Collected data:
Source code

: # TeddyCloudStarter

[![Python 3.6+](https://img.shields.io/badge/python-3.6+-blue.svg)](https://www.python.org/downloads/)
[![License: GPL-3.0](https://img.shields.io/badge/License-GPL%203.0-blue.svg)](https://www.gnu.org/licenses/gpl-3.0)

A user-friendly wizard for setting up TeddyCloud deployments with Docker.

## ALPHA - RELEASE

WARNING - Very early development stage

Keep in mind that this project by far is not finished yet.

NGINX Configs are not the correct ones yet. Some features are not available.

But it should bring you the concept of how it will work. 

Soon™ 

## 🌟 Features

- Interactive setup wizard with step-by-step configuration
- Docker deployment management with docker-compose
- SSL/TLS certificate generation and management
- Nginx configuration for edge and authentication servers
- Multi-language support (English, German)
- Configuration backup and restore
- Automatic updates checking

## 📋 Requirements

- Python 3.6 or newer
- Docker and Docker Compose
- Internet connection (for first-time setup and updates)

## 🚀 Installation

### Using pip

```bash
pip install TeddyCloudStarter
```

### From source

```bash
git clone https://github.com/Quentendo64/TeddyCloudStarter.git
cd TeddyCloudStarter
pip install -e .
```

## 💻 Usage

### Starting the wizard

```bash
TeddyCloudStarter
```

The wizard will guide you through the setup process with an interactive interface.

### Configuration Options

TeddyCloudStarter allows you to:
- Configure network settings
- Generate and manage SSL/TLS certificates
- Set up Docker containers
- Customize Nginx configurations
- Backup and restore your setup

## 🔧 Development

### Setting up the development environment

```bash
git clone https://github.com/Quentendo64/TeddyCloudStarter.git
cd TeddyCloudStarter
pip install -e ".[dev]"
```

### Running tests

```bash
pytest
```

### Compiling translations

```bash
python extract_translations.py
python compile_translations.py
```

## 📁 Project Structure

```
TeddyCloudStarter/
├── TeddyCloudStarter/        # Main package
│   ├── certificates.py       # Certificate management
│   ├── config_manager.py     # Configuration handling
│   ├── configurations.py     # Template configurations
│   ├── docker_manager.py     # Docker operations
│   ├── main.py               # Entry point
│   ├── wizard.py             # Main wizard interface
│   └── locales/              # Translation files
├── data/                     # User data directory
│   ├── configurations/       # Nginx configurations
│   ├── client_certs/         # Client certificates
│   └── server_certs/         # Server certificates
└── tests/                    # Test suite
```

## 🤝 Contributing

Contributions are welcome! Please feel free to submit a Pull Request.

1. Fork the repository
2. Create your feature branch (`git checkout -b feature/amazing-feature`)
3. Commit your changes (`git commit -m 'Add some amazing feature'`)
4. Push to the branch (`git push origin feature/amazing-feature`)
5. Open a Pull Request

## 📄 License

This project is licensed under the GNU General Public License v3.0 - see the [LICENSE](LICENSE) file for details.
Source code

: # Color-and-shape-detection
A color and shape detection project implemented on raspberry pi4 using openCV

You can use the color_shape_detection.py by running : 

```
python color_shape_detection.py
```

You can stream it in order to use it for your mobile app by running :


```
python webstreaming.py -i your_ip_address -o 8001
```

## TASK INSTRUCTIONS
Could the data above be returned exactly as it stands?

## ANSWER FOR THIS EXERCISE
Source code

: # TeddyCloudStarter

[![Python 3.6+](https://img.shields.io/badge/python-3.6+-blue.svg)](https://www.python.org/downloads/)
[![License: GPL-3.0](https://img.shields.io/badge/License-GPL%203.0-blue.svg)](https://www.gnu.org/licenses/gpl-3.0)

A user-friendly wizard for setting up TeddyCloud deployments with Docker.

## ALPHA - RELEASE

WARNING - Very early development stage

Keep in mind that this project by far is not finished yet.

NGINX Configs are not the correct ones yet. Some features are not available.

But it should bring you the concept of how it will work. 

Soon™ 

## 🌟 Features

- Interactive setup wizard with step-by-step configuration
- Docker deployment management with docker-compose
- SSL/TLS certificate generation and management
- Nginx configuration for edge and authentication servers
- Multi-language support (English, German)
- Configuration backup and restore
- Automatic updates checking

## 📋 Requirements

- Python 3.6 or newer
- Docker and Docker Compose
- Internet connection (for first-time setup and updates)

## 🚀 Installation

### Using pip

```bash
pip install TeddyCloudStarter
```

### From source

```bash
git clone https://github.com/Quentendo64/TeddyCloudStarter.git
cd TeddyCloudStarter
pip install -e .
```

## 💻 Usage

### Starting the wizard

```bash
TeddyCloudStarter
```

The wizard will guide you through the setup process with an interactive interface.

### Configuration Options

TeddyCloudStarter allows you to:
- Configure network settings
- Generate and manage SSL/TLS certificates
- Set up Docker containers
- Customize Nginx configurations
- Backup and restore your setup

## 🔧 Development

### Setting up the development environment

```bash
git clone https://github.com/Quentendo64/TeddyCloudStarter.git
cd TeddyCloudStarter
pip install -e ".[dev]"
```

### Running tests

```bash
pytest
```

### Compiling translations

```bash
python extract_translations.py
python compile_translations.py
```

## 📁 Project Structure

```
TeddyCloudStarter/
├── TeddyCloudStarter/        # Main package
│   ├── certificates.py       # Certificate management
│   ├── config_manager.py     # Configuration handling
│   ├── configurations.py     # Template configurations
│   ├── docker_manager.py     # Docker operations
│   ├── main.py               # Entry point
│   ├── wizard.py             # Main wizard interface
│   └── locales/              # Translation files
├── data/                     # User data directory
│   ├── configurations/       # Nginx configurations
│   ├── client_certs/         # Client certificates
│   └── server_certs/         # Server certificates
└── tests/                    # Test suite
```

## 🤝 Contributing

Contributions are welcome! Please feel free to submit a Pull Request.

1. Fork the repository
2. Create your feature branch (`git checkout -b feature/amazing-feature`)
3. Commit your changes (`git commit -m 'Add some amazing feature'`)
4. Push to the branch (`git push origin feature/amazing-feature`)
5. Open a Pull Request

## 📄 License

This project is licensed under the GNU General Public License v3.0 - see the [LICENSE](LICENSE) file for details.
Source code

: # Color-and-shape-detection
A color and shape detection project implemented on raspberry pi4 using openCV

You can use the color_shape_detection.py by running : 

```
python color_shape_detection.py
```

You can stream it in order to use it for your mobile app by running :


```
python webstreaming.py -i your_ip_address -o 8001
```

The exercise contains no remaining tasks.